Many world records have been broken with sheer size and ingenuity.
This is also the last day for temple fairs, where artisans and artists show off their skills and products. For a fortnight, they have sold traditional snacks and drinks, showed off their acrobatic and singing skills and sold balloons, toys and sweets to indulgent parents.
Once the holidays end, their audiences will go back to work.
But wherever you are, in China or abroad, there is something you must do on this day - eat yuanxiao.
These sweet sticky balls are made with glutinous rice flour and normally would be filled with peanuts, red bean paste, black sesame paste or just plain crushed rock sugar.
They represent the completeness of life, the sweetness of living.
In the frugal north, the filled rice balls are cooked in just water, but southerners prefer their yuanxiao boiled and served in flavored sweet soups, spiced with ginger maybe, or a hint of cinnamon.

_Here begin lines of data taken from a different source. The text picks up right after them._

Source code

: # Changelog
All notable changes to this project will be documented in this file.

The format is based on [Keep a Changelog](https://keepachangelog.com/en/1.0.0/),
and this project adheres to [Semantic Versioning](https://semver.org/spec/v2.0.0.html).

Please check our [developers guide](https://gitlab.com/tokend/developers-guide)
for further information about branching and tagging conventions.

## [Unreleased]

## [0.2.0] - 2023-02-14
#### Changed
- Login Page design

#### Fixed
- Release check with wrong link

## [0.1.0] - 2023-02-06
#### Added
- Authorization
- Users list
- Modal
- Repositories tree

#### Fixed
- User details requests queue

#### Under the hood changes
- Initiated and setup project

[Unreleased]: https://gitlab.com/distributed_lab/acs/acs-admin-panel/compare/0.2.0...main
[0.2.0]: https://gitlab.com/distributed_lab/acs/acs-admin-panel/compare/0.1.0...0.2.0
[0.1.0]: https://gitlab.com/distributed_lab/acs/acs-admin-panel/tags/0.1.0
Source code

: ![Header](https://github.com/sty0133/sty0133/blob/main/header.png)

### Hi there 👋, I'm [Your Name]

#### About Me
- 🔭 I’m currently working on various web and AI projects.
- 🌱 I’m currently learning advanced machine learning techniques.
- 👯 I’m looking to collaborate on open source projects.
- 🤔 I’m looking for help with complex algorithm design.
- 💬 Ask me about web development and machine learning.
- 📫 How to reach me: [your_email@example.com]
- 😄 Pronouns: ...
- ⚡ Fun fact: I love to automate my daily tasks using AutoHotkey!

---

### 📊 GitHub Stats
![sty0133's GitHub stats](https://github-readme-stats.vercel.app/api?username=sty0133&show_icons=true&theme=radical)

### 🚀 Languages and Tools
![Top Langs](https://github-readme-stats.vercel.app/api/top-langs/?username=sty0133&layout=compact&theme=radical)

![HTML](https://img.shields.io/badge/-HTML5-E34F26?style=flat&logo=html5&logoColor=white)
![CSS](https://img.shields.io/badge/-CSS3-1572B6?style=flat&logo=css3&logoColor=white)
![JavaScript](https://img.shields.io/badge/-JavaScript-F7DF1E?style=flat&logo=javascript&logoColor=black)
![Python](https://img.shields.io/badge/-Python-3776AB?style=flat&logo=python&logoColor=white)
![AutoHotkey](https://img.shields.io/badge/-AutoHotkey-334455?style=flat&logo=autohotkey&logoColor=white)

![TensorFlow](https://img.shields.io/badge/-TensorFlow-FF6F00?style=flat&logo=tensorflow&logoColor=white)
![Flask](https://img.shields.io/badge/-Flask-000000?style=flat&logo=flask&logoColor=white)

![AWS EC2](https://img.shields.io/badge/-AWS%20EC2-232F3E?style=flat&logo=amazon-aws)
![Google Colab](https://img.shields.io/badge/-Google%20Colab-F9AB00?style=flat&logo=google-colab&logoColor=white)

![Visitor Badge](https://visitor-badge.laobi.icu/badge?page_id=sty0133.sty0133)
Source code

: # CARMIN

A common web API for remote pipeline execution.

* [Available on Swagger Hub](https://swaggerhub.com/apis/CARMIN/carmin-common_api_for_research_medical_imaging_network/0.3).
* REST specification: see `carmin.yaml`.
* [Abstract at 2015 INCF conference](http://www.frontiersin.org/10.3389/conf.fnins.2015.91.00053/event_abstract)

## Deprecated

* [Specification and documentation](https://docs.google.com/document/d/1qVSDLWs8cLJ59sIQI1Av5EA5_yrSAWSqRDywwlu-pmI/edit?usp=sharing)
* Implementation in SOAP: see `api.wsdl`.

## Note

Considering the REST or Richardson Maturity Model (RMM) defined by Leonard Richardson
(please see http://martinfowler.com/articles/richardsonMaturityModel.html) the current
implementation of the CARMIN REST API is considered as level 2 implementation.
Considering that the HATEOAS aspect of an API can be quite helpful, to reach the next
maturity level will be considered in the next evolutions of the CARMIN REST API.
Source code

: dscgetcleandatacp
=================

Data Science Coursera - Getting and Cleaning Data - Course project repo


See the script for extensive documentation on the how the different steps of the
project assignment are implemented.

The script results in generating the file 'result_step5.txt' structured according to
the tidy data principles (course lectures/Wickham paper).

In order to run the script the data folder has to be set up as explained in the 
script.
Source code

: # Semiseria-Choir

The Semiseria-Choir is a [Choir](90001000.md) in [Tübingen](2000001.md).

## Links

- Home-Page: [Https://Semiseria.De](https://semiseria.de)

Traditions do evolve, with distance
Growing up in Singapore, handling a bowl of hot soup on a warm humid night was not a favored option. For that reason, my grandmother often served yuanxiao on its own, rolled in crushed peanuts or sweetened coconut flakes, taking on the tropical flavors of our equatorial home. Here is her recipe for you to try.
Yuanxiao Sweet glutinous rice balls
500g glutinous rice flour
1 cup warm water
1 cup salted peanuts, chopped
1 cup brown sugar
1 cup desiccated coconut, sweetened
Place glutinous rice flour in a mixing bowl and slowly add water till it forms a pliable dough. It should hold together and not break apart. If you like, you can divide the dough into portions and tint with food coloring. Mix together crushed peanuts and brown sugar.

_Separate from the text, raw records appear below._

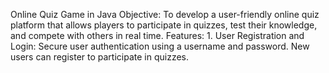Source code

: Online Quiz Game in Java Objective: To develop a user-friendly online quiz platform that allows players to participate in quizzes, test their knowledge, and compete with others in real time. Features: 1. User Registration and Login: Secure user authentication using a username and password. New users can register to participate in quizzes.
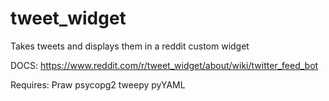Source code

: # tweet_widget
Takes tweets and displays them in a reddit custom widget

DOCS:
https://www.reddit.com/r/tweet_widget/about/wiki/twitter_feed_bot

Requires:
Praw
psycopg2
tweepy
pyYAML

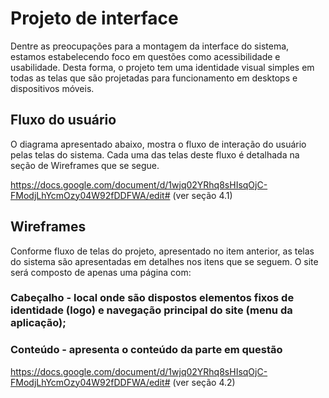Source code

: # Projeto de interface

  Dentre as preocupações para a montagem da interface do sistema, estamos estabelecendo
foco em questões como acessibilidade e usabilidade. Desta forma, o projeto tem uma identidade visual simples em todas as telas que são projetadas para funcionamento em desktops e dispositivos móveis.

## Fluxo do usuário

  O diagrama apresentado abaixo, mostra o fluxo de interação do usuário pelas telas do sistema. Cada uma das telas deste fluxo é detalhada na seção de Wireframes que se segue.

https://docs.google.com/document/d/1wjq02YRhq8sHIsqOjC-FModjLhYcmOzy04W92fDDFWA/edit#     (ver seção 4.1)


## Wireframes
  Conforme  fluxo  de  telas  do  projeto,  apresentado  no  item  anterior,  as  telas  do  sistema  são apresentadas em detalhes nos itens que se seguem. O site será    composto de apenas uma página com:

### Cabeçalho - local  onde  são  dispostos  elementos  fixos  de  identidade  (logo)  e navegação principal do site (menu da aplicação);

### Conteúdo - apresenta o conteúdo da parte em questão

https://docs.google.com/document/d/1wjq02YRhq8sHIsqOjC-FModjLhYcmOzy04W92fDDFWA/edit#     (ver seção 4.2)
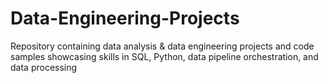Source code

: # Data-Engineering-Projects
Repository containing data analysis &amp; data engineering projects and code samples showcasing skills in SQL, Python, data pipeline orchestration, and data processing
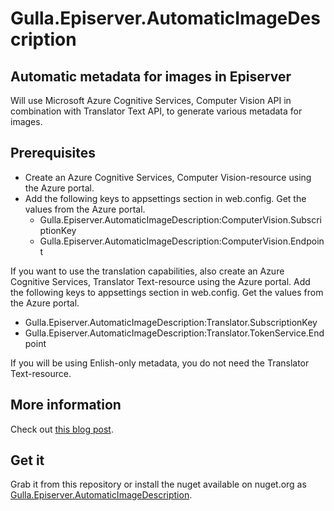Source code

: # Gulla.Episerver.AutomaticImageDescription

## Automatic metadata for images in Episerver
Will use Microsoft Azure Cognitive Services, Computer Vision API in combination with Translator Text API, to generate various metadata for images.


## Prerequisites
* Create an Azure Cognitive Services, Computer Vision-resource using the Azure portal.
* Add the following keys to appsettings section in web.config. Get the values from the Azure portal.  
  - Gulla.Episerver.AutomaticImageDescription:ComputerVision.SubscriptionKey
  - Gulla.Episerver.AutomaticImageDescription:ComputerVision.Endpoint

If you want to use the translation capabilities, also create an Azure Cognitive Services, Translator Text-resource using the Azure portal. Add the following keys to appsettings section in web.config. Get the values from the Azure portal.  
  - Gulla.Episerver.AutomaticImageDescription:Translator.SubscriptionKey
  - Gulla.Episerver.AutomaticImageDescription:Translator.TokenService.Endpoint

 If you will be using Enlish-only metadata, you do not need the Translator Text-resource. 

## More information
Check out [this blog post](https://blog.novacare.no/episerver-automatic-image-metadata/).

## Get it
Grab it from this repository or install the nuget available on nuget.org as [Gulla.Episerver.AutomaticImageDescription](https://nuget.episerver.com/package/?id=Gulla.Episerver.AutomaticImageDescription).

Take a piece of dough and form into a circle, adding a spoonful of peanut mixture in the center. Close the circle and roll into a ball, making sure the filling is tightly enclosed.
Drop into boiling water to cook. When the little balls float, they are ready.
Roll the balls in the remaining peanut-sugar mixture, or roll in the desiccated coconut. Serve with Chinese tea. If you prefer the sweet soup version, prepare the syrup in a separate pot.
Fill a saucepan with water and add a piece of peeled ginger, lightly crushed. Add enough rock sugar to sweeten to your taste. Keep the sweet soup simmering. Once the yuanxiao are cooked, place a few into a bowl and ladle over the sweet soup. Serve immediately.